What is the posture?

  • But, what is this posturing? According to the Dictionary of the Spanish Language, it is the attitude of adopting certain customs or activities more for the purpose of wanting to appear or make a good impression than out of pure conviction. That is, you pose when you get up from the sofa where you were so comfortable to cook those chocolate muffins that are luxurious only to upload them to Instagram or Facebook and receive many likes and a few compliments.
  • Surely, you will have also gone out when you didn’t feel like anything to buy a fabulous decorative tray and a couple of vintage cups to add to the photo with the muffins, coffee and decorative styling. And all of this implies a large dose of creativity, we are not going to deny it, but it also implies a need to continually pose that interferes with your daily activities and in which, moreover, we intuit a problem of the need to be liked or to feel accepted.
  • You may not pose with confectionery, you may do it with natural landscapes, with wonderful cafeterias, with the shows you go to, with dinners with friends, with your dressing room, with your makeup, with your hair or with your skills dancer. With whatever, what counts here is the times you do something to upload it to the networks without taking into account if that is what you most wanted to do at that moment.
  • Miquel Sánchez Farrando in his Final Degree Project (The irruption of Instagram) for the Autonomous University of Barcelona, ​​makes this other reflection about posing: ” The posing enters the scene when the image shows something outside of the true or real. It is in other words, the fact of publishing a photo going to or being in the gym would be posturing if we only took the photograph and then did not do any type of physical activity in it. The problem with this concept is that it is becoming more general in such a way that it reaches a point at which the concept loses its real meaning, since, originally […], this is not associated with all appearances; only with false ones”.

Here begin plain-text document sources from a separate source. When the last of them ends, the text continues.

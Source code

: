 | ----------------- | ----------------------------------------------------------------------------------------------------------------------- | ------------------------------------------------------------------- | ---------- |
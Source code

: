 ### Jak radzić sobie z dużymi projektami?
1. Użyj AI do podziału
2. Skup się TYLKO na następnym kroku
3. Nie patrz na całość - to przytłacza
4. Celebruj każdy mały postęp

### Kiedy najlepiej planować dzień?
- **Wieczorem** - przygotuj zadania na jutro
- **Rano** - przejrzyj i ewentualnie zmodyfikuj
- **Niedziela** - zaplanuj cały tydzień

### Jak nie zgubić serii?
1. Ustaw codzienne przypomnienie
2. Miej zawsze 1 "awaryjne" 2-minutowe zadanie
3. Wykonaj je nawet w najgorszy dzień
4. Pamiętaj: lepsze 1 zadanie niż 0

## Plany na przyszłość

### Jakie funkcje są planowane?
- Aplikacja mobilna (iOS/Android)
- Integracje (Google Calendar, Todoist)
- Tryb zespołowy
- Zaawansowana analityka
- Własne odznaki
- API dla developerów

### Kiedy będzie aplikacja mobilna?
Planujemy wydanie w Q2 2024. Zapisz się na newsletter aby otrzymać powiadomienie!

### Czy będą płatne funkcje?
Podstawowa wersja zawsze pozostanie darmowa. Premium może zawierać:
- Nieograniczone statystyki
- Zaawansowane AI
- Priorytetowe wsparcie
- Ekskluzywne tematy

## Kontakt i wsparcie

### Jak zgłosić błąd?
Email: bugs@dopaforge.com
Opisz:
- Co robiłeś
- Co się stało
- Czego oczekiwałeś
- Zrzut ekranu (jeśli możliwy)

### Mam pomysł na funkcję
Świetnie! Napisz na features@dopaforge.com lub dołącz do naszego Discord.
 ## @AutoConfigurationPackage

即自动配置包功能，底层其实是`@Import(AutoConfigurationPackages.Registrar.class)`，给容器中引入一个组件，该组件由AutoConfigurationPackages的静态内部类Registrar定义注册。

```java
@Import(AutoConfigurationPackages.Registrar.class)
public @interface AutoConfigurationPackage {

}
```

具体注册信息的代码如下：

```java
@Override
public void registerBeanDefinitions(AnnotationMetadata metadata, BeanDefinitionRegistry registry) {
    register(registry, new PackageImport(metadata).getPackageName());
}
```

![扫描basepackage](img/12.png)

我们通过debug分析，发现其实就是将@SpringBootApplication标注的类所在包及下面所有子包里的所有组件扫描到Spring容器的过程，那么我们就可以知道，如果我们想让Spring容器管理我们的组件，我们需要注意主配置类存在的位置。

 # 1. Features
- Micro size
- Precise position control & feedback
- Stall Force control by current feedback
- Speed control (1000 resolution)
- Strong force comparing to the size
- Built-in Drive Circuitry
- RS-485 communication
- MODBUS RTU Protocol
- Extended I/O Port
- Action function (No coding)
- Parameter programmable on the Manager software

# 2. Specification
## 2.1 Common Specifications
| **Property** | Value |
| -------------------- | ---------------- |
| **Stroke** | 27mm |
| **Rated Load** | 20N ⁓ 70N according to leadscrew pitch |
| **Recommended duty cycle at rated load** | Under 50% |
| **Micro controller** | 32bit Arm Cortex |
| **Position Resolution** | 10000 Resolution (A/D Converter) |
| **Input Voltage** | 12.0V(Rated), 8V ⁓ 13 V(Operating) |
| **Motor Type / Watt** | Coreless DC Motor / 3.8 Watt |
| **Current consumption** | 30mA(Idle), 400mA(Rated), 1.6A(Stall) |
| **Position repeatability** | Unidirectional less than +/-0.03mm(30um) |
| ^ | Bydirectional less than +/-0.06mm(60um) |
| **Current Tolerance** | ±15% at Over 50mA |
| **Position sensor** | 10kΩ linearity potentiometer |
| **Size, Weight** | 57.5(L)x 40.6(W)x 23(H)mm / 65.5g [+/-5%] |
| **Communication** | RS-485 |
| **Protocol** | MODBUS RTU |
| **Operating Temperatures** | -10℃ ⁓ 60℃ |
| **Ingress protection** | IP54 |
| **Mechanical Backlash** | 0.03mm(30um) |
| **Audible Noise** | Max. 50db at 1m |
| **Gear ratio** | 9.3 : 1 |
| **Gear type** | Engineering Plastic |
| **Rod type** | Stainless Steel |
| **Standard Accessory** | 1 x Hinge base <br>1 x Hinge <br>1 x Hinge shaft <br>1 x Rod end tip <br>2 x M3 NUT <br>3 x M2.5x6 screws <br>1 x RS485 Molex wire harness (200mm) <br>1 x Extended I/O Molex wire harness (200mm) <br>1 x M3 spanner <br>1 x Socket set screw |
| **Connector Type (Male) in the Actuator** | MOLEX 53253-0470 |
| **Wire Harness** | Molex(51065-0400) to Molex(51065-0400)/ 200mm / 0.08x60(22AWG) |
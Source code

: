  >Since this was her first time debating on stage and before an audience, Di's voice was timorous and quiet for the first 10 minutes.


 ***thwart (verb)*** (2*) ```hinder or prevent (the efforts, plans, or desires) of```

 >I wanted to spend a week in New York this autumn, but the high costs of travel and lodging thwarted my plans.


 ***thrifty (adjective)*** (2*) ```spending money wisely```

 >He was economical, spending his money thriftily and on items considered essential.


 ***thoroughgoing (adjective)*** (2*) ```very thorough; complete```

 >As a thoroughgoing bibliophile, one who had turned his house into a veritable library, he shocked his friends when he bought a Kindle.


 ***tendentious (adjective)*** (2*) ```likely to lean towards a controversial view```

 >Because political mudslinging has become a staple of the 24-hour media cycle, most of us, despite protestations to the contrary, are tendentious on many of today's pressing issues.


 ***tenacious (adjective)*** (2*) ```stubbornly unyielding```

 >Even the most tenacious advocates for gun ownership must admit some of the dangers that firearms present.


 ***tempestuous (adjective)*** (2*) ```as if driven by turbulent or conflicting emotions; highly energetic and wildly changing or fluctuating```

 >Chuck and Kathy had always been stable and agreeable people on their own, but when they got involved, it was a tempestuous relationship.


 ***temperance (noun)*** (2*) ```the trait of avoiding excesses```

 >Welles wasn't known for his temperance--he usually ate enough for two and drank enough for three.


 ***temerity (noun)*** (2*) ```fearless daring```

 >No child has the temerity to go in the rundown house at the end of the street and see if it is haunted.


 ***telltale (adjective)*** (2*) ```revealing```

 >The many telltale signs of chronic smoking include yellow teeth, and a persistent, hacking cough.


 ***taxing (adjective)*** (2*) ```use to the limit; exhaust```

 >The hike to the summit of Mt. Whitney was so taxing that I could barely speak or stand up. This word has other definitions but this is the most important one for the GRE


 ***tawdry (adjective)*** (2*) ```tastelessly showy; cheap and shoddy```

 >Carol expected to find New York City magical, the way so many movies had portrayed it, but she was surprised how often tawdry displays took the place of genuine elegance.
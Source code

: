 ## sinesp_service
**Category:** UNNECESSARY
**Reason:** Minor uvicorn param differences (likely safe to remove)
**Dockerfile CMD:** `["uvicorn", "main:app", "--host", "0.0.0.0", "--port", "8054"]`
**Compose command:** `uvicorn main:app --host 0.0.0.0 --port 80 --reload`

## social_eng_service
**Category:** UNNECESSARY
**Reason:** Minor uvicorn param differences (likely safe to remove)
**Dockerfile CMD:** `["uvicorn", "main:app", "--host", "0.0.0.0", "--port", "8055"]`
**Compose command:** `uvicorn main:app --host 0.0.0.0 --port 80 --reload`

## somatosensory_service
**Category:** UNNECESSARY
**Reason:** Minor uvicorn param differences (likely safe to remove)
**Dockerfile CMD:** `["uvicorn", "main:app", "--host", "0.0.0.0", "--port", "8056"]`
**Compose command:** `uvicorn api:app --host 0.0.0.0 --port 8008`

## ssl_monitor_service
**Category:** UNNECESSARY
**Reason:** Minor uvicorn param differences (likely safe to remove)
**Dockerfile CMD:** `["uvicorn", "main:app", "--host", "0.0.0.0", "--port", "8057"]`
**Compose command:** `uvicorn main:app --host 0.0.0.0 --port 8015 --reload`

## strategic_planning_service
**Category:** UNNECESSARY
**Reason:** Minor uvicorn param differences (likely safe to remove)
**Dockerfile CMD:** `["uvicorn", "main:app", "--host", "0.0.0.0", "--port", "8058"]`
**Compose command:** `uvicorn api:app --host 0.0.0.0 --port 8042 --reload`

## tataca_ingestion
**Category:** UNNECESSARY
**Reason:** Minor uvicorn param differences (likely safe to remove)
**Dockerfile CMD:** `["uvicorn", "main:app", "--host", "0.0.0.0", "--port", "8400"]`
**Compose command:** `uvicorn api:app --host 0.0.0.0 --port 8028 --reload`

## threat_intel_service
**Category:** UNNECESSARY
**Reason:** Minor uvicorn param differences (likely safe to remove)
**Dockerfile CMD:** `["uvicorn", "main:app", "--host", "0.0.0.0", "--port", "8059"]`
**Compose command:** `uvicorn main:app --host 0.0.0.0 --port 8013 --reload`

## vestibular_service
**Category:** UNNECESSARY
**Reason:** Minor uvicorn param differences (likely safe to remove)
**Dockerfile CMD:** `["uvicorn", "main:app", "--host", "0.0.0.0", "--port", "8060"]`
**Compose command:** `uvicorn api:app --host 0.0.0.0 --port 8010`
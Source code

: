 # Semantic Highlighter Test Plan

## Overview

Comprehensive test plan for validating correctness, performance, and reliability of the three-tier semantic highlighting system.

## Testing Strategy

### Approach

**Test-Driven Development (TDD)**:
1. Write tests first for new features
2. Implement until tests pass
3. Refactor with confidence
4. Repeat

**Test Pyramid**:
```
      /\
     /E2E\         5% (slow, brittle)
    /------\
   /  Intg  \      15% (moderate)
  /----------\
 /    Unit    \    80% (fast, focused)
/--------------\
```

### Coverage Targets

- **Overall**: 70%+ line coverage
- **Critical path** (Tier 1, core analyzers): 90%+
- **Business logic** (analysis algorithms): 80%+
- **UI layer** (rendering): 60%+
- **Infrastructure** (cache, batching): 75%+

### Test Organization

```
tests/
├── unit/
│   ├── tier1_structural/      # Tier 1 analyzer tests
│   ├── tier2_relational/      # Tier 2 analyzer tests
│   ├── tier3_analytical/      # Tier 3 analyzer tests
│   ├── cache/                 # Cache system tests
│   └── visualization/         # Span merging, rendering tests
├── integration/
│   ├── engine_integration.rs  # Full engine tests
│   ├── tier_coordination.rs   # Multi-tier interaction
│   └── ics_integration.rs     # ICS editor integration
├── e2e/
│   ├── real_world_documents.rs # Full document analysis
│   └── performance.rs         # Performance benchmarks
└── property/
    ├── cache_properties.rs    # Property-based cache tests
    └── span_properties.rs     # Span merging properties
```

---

The psychological effects of posturing at all hours

  1. Posturing is living in the face of others, waiting for the reaction of others, waiting for the opinion and evaluation of others. When you pose you become another person, happier, more attractive, smarter, wittier, funnier, more active, with more friends, with more money, with more art, with more class, with more initiative, with more motivation, with more success. Isn’t it fabulous? Sure, it’s fabulous, but what about when you’re not posing? Who are you when you spend a few hours at home alone with yourself without going online? Are you able to recognize yourself in that person who receives so many likes?
  2. People who want to post continuously sooner or later feel the so-called impostor syndrome and end up sinking into the feeling of fraud that invades them when the lights go out, in this case on social networks. But there is still more, because wanting to pose all the time erodes self-esteem in such a subtle way that it takes a long time to realize it.
  3. Because at first the glory you get thanks to your posture (which also has its merit, we insist) doesn’t let you see reality. You feel strong, you feel loved, you feel admired, you feel powerful, you notice that you are interested and, above all, you feel happy. Is there anything better than that feeling? There isn’t, it’s true, it’s the ideal sensation but the detail is that in the case of posturing it’s not real. And sooner or later you come face to face with reality.
  4. It’s not that your life is miserable, but you can come to think so because of that erosion of self-esteem we’re talking about. Your self-esteem rises with likes and interactions. And it goes down at the same rate when you look around and see that your reality has nothing to do with your Instagram account.
  5. And what do we do? Because it is very difficult to get off at this stage of the frenetic pace of posturing that we have. Well, one option is to combine posturing with naturalness in our networks, like the before and after, like the one with and without a filter. And, above all, fill our profiles with a little sense of humor about the reality of social networks.